Start at the top of the records below and copy them exactly to the end.

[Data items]

----

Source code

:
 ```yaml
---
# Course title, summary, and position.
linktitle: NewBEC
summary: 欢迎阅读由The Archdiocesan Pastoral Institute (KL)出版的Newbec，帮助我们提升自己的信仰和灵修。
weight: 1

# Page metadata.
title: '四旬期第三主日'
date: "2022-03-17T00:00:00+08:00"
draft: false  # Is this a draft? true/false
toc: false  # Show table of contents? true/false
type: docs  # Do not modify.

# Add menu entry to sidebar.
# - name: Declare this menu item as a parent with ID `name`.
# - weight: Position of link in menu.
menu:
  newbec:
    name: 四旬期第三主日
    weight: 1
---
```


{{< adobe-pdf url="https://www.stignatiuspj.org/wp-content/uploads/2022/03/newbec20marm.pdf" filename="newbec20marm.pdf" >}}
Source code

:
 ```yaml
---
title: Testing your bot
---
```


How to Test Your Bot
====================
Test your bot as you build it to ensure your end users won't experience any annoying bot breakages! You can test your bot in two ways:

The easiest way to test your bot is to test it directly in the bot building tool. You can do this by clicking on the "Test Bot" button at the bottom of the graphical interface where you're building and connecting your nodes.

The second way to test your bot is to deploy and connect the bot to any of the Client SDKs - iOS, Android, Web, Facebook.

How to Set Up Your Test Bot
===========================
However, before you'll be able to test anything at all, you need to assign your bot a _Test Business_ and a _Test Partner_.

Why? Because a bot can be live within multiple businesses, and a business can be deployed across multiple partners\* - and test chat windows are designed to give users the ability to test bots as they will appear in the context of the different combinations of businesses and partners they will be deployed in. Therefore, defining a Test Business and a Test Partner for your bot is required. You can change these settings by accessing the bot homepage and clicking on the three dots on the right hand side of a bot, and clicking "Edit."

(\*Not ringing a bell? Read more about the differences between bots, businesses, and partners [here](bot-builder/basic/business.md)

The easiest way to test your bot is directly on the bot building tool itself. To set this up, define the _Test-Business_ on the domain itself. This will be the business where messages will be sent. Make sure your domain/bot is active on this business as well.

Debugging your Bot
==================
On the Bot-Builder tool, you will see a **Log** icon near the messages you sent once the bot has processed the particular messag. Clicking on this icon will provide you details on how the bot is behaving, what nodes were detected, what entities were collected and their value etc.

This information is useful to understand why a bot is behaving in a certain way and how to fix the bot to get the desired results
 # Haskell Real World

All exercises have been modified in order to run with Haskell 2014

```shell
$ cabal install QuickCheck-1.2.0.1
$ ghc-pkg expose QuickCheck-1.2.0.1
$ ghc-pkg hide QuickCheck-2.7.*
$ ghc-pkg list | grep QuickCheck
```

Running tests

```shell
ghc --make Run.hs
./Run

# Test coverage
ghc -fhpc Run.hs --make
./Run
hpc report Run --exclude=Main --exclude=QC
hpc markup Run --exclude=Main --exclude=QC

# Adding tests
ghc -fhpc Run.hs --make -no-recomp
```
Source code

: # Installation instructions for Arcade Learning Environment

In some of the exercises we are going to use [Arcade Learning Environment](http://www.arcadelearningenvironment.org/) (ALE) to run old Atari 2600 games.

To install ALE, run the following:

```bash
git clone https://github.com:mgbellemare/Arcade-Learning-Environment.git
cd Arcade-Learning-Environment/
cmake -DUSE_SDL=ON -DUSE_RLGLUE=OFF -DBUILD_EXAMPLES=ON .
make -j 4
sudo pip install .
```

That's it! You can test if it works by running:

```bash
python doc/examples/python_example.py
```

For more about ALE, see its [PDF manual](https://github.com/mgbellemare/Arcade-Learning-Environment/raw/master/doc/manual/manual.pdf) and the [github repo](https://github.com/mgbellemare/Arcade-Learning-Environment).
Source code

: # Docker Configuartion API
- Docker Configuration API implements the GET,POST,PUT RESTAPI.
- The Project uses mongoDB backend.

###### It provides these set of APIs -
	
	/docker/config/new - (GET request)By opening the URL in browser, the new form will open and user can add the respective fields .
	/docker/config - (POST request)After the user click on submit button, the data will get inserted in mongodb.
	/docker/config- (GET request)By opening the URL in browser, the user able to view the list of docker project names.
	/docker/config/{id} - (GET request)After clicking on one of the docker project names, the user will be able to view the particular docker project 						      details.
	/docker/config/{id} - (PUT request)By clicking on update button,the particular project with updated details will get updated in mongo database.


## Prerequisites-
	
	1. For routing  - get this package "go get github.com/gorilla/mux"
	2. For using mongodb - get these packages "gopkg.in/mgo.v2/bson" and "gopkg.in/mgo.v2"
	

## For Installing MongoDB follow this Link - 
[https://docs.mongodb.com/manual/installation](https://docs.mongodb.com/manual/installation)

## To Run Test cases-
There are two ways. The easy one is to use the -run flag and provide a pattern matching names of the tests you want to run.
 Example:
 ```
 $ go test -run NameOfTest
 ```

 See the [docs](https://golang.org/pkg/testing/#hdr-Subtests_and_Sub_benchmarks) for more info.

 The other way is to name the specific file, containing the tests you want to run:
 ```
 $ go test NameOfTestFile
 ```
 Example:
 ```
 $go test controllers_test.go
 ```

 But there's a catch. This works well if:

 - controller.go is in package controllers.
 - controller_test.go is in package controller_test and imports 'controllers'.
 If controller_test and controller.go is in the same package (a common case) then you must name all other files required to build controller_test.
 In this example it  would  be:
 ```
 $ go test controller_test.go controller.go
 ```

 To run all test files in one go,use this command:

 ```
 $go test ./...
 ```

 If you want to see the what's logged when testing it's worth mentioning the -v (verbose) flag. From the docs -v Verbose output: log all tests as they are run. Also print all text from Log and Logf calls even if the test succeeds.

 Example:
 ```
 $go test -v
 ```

----

# [SOLUTION TO THE PROBLEM]
Source code

:
 ```yaml
---
# Course title, summary, and position.
linktitle: NewBEC
summary: 欢迎阅读由The Archdiocesan Pastoral Institute (KL)出版的Newbec，帮助我们提升自己的信仰和灵修。
weight: 1

# Page metadata.
title: '四旬期第三主日'
date: "2022-03-17T00:00:00+08:00"
draft: false  # Is this a draft? true/false
toc: false  # Show table of contents? true/false
type: docs  # Do not modify.

# Add menu entry to sidebar.
# - name: Declare this menu item as a parent with ID `name`.
# - weight: Position of link in menu.
menu:
  newbec:
    name: 四旬期第三主日
    weight: 1
---
```


{{< adobe-pdf url="https://www.stignatiuspj.org/wp-content/uploads/2022/03/newbec20marm.pdf" filename="newbec20marm.pdf" >}}
Source code

:
 ```yaml
---
title: Testing your bot
---
```


How to Test Your Bot
====================
Test your bot as you build it to ensure your end users won't experience any annoying bot breakages! You can test your bot in two ways:

The easiest way to test your bot is to test it directly in the bot building tool. You can do this by clicking on the "Test Bot" button at the bottom of the graphical interface where you're building and connecting your nodes.

The second way to test your bot is to deploy and connect the bot to any of the Client SDKs - iOS, Android, Web, Facebook.

How to Set Up Your Test Bot
===========================
However, before you'll be able to test anything at all, you need to assign your bot a _Test Business_ and a _Test Partner_.

Why? Because a bot can be live within multiple businesses, and a business can be deployed across multiple partners\* - and test chat windows are designed to give users the ability to test bots as they will appear in the context of the different combinations of businesses and partners they will be deployed in. Therefore, defining a Test Business and a Test Partner for your bot is required. You can change these settings by accessing the bot homepage and clicking on the three dots on the right hand side of a bot, and clicking "Edit."

(\*Not ringing a bell? Read more about the differences between bots, businesses, and partners [here](bot-builder/basic/business.md)

The easiest way to test your bot is directly on the bot building tool itself. To set this up, define the _Test-Business_ on the domain itself. This will be the business where messages will be sent. Make sure your domain/bot is active on this business as well.

Debugging your Bot
==================
On the Bot-Builder tool, you will see a **Log** icon near the messages you sent once the bot has processed the particular messag. Clicking on this icon will provide you details on how the bot is behaving, what nodes were detected, what entities were collected and their value etc.

This information is useful to understand why a bot is behaving in a certain way and how to fix the bot to get the desired results
 # Haskell Real World

All exercises have been modified in order to run with Haskell 2014

```shell
$ cabal install QuickCheck-1.2.0.1
$ ghc-pkg expose QuickCheck-1.2.0.1
$ ghc-pkg hide QuickCheck-2.7.*
$ ghc-pkg list | grep QuickCheck
```

Running tests

```shell
ghc --make Run.hs
./Run

# Test coverage
ghc -fhpc Run.hs --make
./Run
hpc report Run --exclude=Main --exclude=QC
hpc markup Run --exclude=Main --exclude=QC

# Adding tests
ghc -fhpc Run.hs --make -no-recomp
```
Source code

: # Installation instructions for Arcade Learning Environment

In some of the exercises we are going to use [Arcade Learning Environment](http://www.arcadelearningenvironment.org/) (ALE) to run old Atari 2600 games.

To install ALE, run the following:

```bash
git clone https://github.com:mgbellemare/Arcade-Learning-Environment.git
cd Arcade-Learning-Environment/
cmake -DUSE_SDL=ON -DUSE_RLGLUE=OFF -DBUILD_EXAMPLES=ON .
make -j 4
sudo pip install .
```

That's it! You can test if it works by running:

```bash
python doc/examples/python_example.py
```

For more about ALE, see its [PDF manual](https://github.com/mgbellemare/Arcade-Learning-Environment/raw/master/doc/manual/manual.pdf) and the [github repo](https://github.com/mgbellemare/Arcade-Learning-Environment).
Source code

: # Docker Configuartion API
- Docker Configuration API implements the GET,POST,PUT RESTAPI.
- The Project uses mongoDB backend.

###### It provides these set of APIs -
	
	/docker/config/new - (GET request)By opening the URL in browser, the new form will open and user can add the respective fields .
	/docker/config - (POST request)After the user click on submit button, the data will get inserted in mongodb.
	/docker/config- (GET request)By opening the URL in browser, the user able to view the list of docker project names.
	/docker/config/{id} - (GET request)After clicking on one of the docker project names, the user will be able to view the particular docker project 						      details.
	/docker/config/{id} - (PUT request)By clicking on update button,the particular project with updated details will get updated in mongo database.


## Prerequisites-
	
	1. For routing  - get this package "go get github.com/gorilla/mux"
	2. For using mongodb - get these packages "gopkg.in/mgo.v2/bson" and "gopkg.in/mgo.v2"
	

## For Installing MongoDB follow this Link - 
[https://docs.mongodb.com/manual/installation](https://docs.mongodb.com/manual/installation)

## To Run Test cases-
There are two ways. The easy one is to use the -run flag and provide a pattern matching names of the tests you want to run.
 Example:
 ```
 $ go test -run NameOfTest
 ```

 See the [docs](https://golang.org/pkg/testing/#hdr-Subtests_and_Sub_benchmarks) for more info.

 The other way is to name the specific file, containing the tests you want to run:
 ```
 $ go test NameOfTestFile
 ```
 Example:
 ```
 $go test controllers_test.go
 ```

 But there's a catch. This works well if:

 - controller.go is in package controllers.
 - controller_test.go is in package controller_test and imports 'controllers'.
 If controller_test and controller.go is in the same package (a common case) then you must name all other files required to build controller_test.
 In this example it  would  be:
 ```
 $ go test controller_test.go controller.go
 ```

 To run all test files in one go,use this command:

 ```
 $go test ./...
 ```

 If you want to see the what's logged when testing it's worth mentioning the -v (verbose) flag. From the docs -v Verbose output: log all tests as they are run. Also print all text from Log and Logf calls even if the test succeeds.

 Example:
 ```
 $go test -v
 ```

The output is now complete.